Business may not grow tremendously in 2010, but executives and business leaders–62 percent of them–expect information technology to play a vital role in business recovery, said a recent Gartner study of 190 respondents. The report, entitled “Early Findings From the 2010 Gartner CEO and Business Executive Survey,” found that 42 percent of executives from companies with $1 billion in revenue or more have a renewed focus on revenue growth rather than cost cutting, which dominated most companies in 2009.
Forty-three percent of executives expect to increase IT budgets in 2010, while 45 percent will keep IT at the same levels. Only 13 percent expect to decrease IT spend next year, finds Gartner. The Stamford, Conn.-based research, analyst and consulting firm said that these findings help confirm its forecasts for a 3.3 percent increase in IT spend in 2010.
“With business leaders progressively shifting their time and attention away from the introspection of restructuring and tactical cost cutting, and back towards customer value propositions and servicing during 2010, IT leaders should propose new ways in which technology can be used to support existing and new customers,” said Mark Raskino, research vice president at Gartner, in a statement. “They should also discuss talent-management issues and consider special provisions for key talent.”
Executives may be more focused on revenue growth, shows the study’s findings, but business activity and production levels get a mixed report: 49 percent expect an increase; 31 percent expect things to get worse; and 20 percent expect no change at all.
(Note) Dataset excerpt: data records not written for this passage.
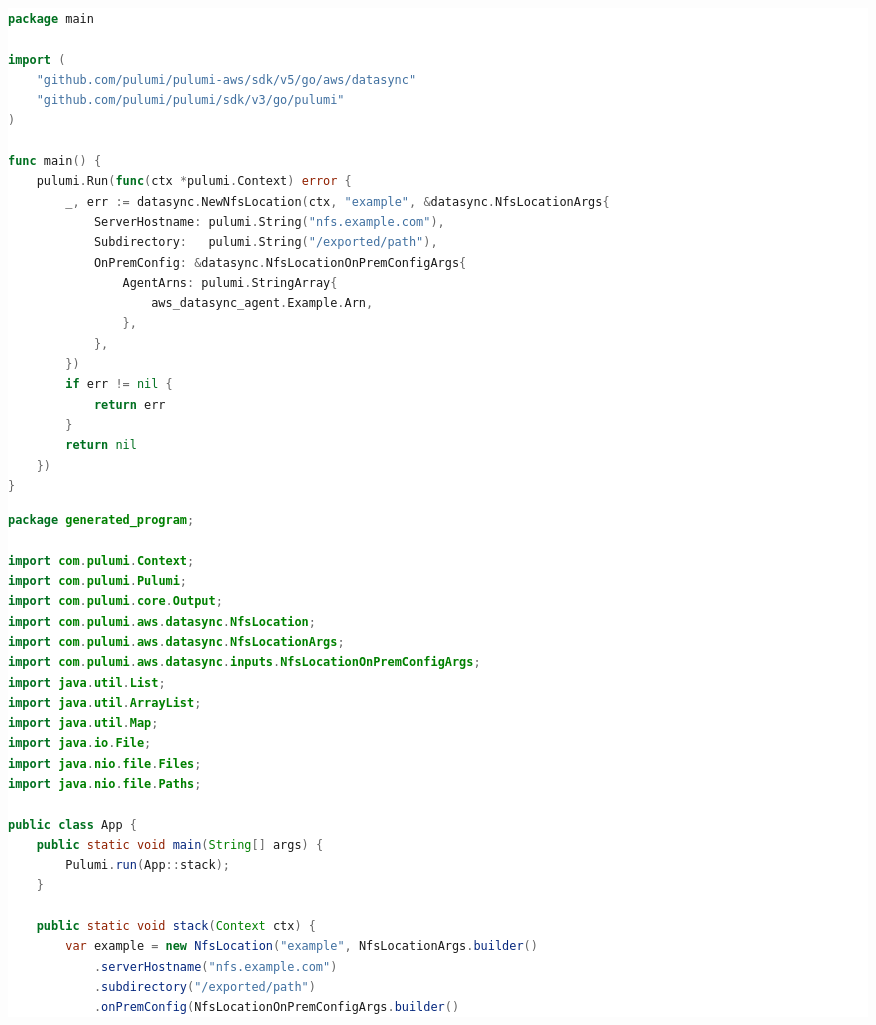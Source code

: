 </pulumi-choosable>
</div>


<div>
<pulumi-choosable type="language" values="go">

```go
package main

import (
	"github.com/pulumi/pulumi-aws/sdk/v5/go/aws/datasync"
	"github.com/pulumi/pulumi/sdk/v3/go/pulumi"
)

func main() {
	pulumi.Run(func(ctx *pulumi.Context) error {
		_, err := datasync.NewNfsLocation(ctx, "example", &datasync.NfsLocationArgs{
			ServerHostname: pulumi.String("nfs.example.com"),
			Subdirectory:   pulumi.String("/exported/path"),
			OnPremConfig: &datasync.NfsLocationOnPremConfigArgs{
				AgentArns: pulumi.StringArray{
					aws_datasync_agent.Example.Arn,
				},
			},
		})
		if err != nil {
			return err
		}
		return nil
	})
}
```


</pulumi-choosable>
</div>


<div>
<pulumi-choosable type="language" values="java">

```java
package generated_program;

import com.pulumi.Context;
import com.pulumi.Pulumi;
import com.pulumi.core.Output;
import com.pulumi.aws.datasync.NfsLocation;
import com.pulumi.aws.datasync.NfsLocationArgs;
import com.pulumi.aws.datasync.inputs.NfsLocationOnPremConfigArgs;
import java.util.List;
import java.util.ArrayList;
import java.util.Map;
import java.io.File;
import java.nio.file.Files;
import java.nio.file.Paths;

public class App {
    public static void main(String[] args) {
        Pulumi.run(App::stack);
    }

    public static void stack(Context ctx) {
        var example = new NfsLocation("example", NfsLocationArgs.builder()        
            .serverHostname("nfs.example.com")
            .subdirectory("/exported/path")
            .onPremConfig(NfsLocationOnPremConfigArgs.builder()
```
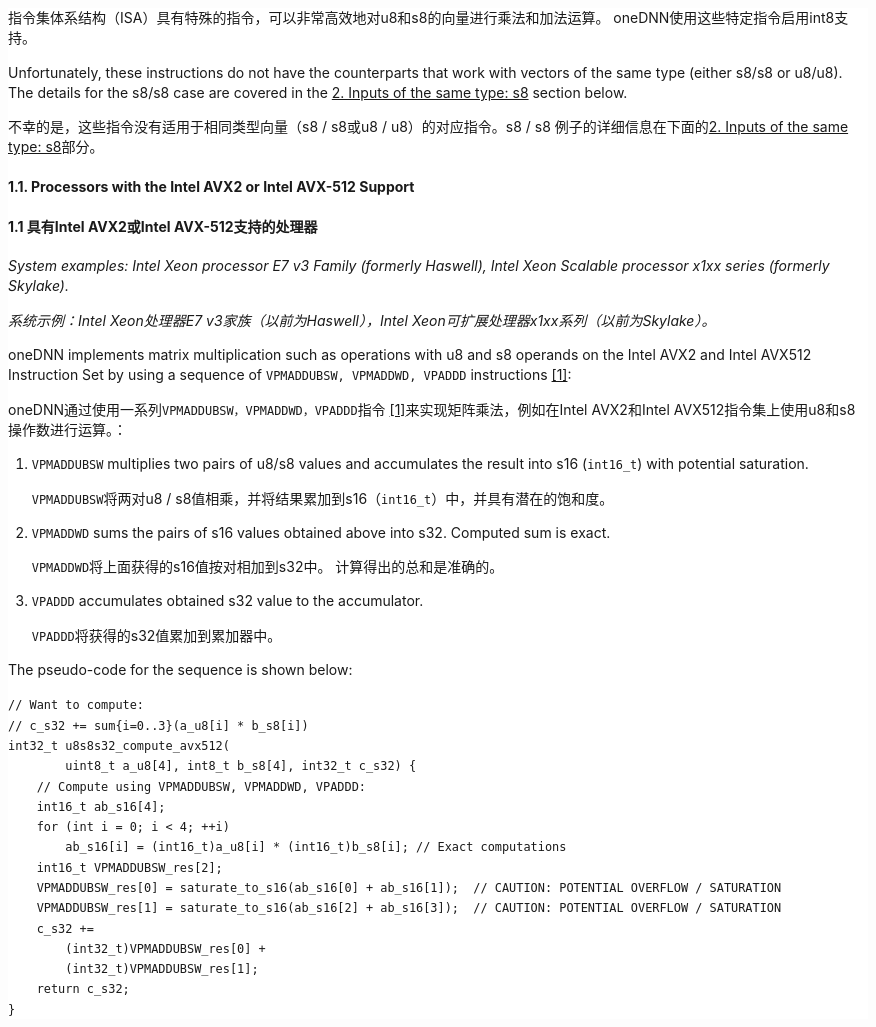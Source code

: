 指令集体系结构（ISA）具有特殊的指令，可以非常高效地对u8和s8的向量进行乘法和加法运算。 oneDNN使用这些特定指令启用int8支持。

Unfortunately, these instructions do not have the counterparts that work with vectors of the same type \(either s8/s8 or u8/u8\). The details for the s8/s8 case are covered in the [2. Inputs of the same type: s8](https://oneapi-src.github.io/oneDNN/dev_guide_int8_computations.html#dg_i8_comp_s12) section below.

不幸的是，这些指令没有适用于相同类型向量（s8 / s8或u8 / u8）的对应指令。s8 / s8 例子的详细信息在下面的[2. Inputs of the same type: s8](https://oneapi-src.github.io/oneDNN/dev_guide_int8_computations.html#dg_i8_comp_s12)部分。

#### 1.1. Processors with the Intel AVX2 or Intel AVX-512 Support

#### 1.1 具有Intel AVX2或Intel AVX-512支持的处理器

_System examples: Intel Xeon processor E7 v3 Family \(formerly Haswell\), Intel Xeon Scalable processor x1xx series \(formerly Skylake\)._

_系统示例：Intel Xeon处理器E7 v3家族（以前为Haswell），Intel Xeon可扩展处理器x1xx系列（以前为Skylake）。_

oneDNN implements matrix multiplication such as operations with u8 and s8 operands on the Intel AVX2 and Intel AVX512 Instruction Set by using a sequence of `VPMADDUBSW, VPMADDWD, VPADDD` instructions [\[1\]](https://oneapi-src.github.io/oneDNN/dev_guide_int8_computations.html#dg_i8_ref_sdm):

oneDNN通过使用一系列`VPMADDUBSW，VPMADDWD，VPADDD`指令 [\[1\]](https://oneapi-src.github.io/oneDNN/dev_guide_int8_computations.html#dg_i8_ref_sdm)来实现矩阵乘法，例如在Intel AVX2和Intel AVX512指令集上使用u8和s8操作数进行运算。：

1. `VPMADDUBSW` multiplies two pairs of u8/s8 values and accumulates the result into s16 \(`int16_t`\) with potential saturation.

   `VPMADDUBSW`将两对u8 / s8值相乘，并将结果累加到s16（`int16_t`）中，并具有潜在的饱和度。

2. `VPMADDWD` sums the pairs of s16 values obtained above into s32. Computed sum is exact.

   `VPMADDWD`将上面获得的s16值按对相加到s32中。 计算得出的总和是准确的。

3. `VPADDD` accumulates obtained s32 value to the accumulator.

   `VPADDD`将获得的s32值累加到累加器中。

The pseudo-code for the sequence is shown below:

```text
// Want to compute:
// c_s32 += sum{i=0..3}(a_u8[i] * b_s8[i])
int32_t u8s8s32_compute_avx512(
        uint8_t a_u8[4], int8_t b_s8[4], int32_t c_s32) {
    // Compute using VPMADDUBSW, VPMADDWD, VPADDD:
    int16_t ab_s16[4];
    for (int i = 0; i < 4; ++i)
        ab_s16[i] = (int16_t)a_u8[i] * (int16_t)b_s8[i]; // Exact computations
    int16_t VPMADDUBSW_res[2];
    VPMADDUBSW_res[0] = saturate_to_s16(ab_s16[0] + ab_s16[1]);  // CAUTION: POTENTIAL OVERFLOW / SATURATION
    VPMADDUBSW_res[1] = saturate_to_s16(ab_s16[2] + ab_s16[3]);  // CAUTION: POTENTIAL OVERFLOW / SATURATION
    c_s32 +=
        (int32_t)VPMADDUBSW_res[0] +
        (int32_t)VPMADDUBSW_res[1];
    return c_s32;
}
```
“This further suggests very few business leaders are anticipating any sort of V-shaped recovery, and business volumes will not recover quickly,” said Raskino. “With the expectation of a modest rise in business activity, CIOs should control infrastructure investments accordingly.”
Priorities for 2010 show a renewal on “the customer.” Keeping loyal customers and growing that loyalty got the highest marks for priorities in 2010 with 85 percent of respondents. Other business priorities include retaining top talent (ranked priority No. 3) and cost cutting which dropped from the No. 1 priority in 2009 down to No. 5.
“These preliminary results will help CIOs and their teams with the planning and budgeting work they are doing in the next few months,” said Raskino in the statement. “Business leaders are gasping for growth after a long period holding their breath, and they are expecting to increase the importance of IT in their post-recession approach. It is critical that CIOs review business leaders’ rapidly changing tactical business priorities and often unstated new expectations of where IT can help as the economy turns.”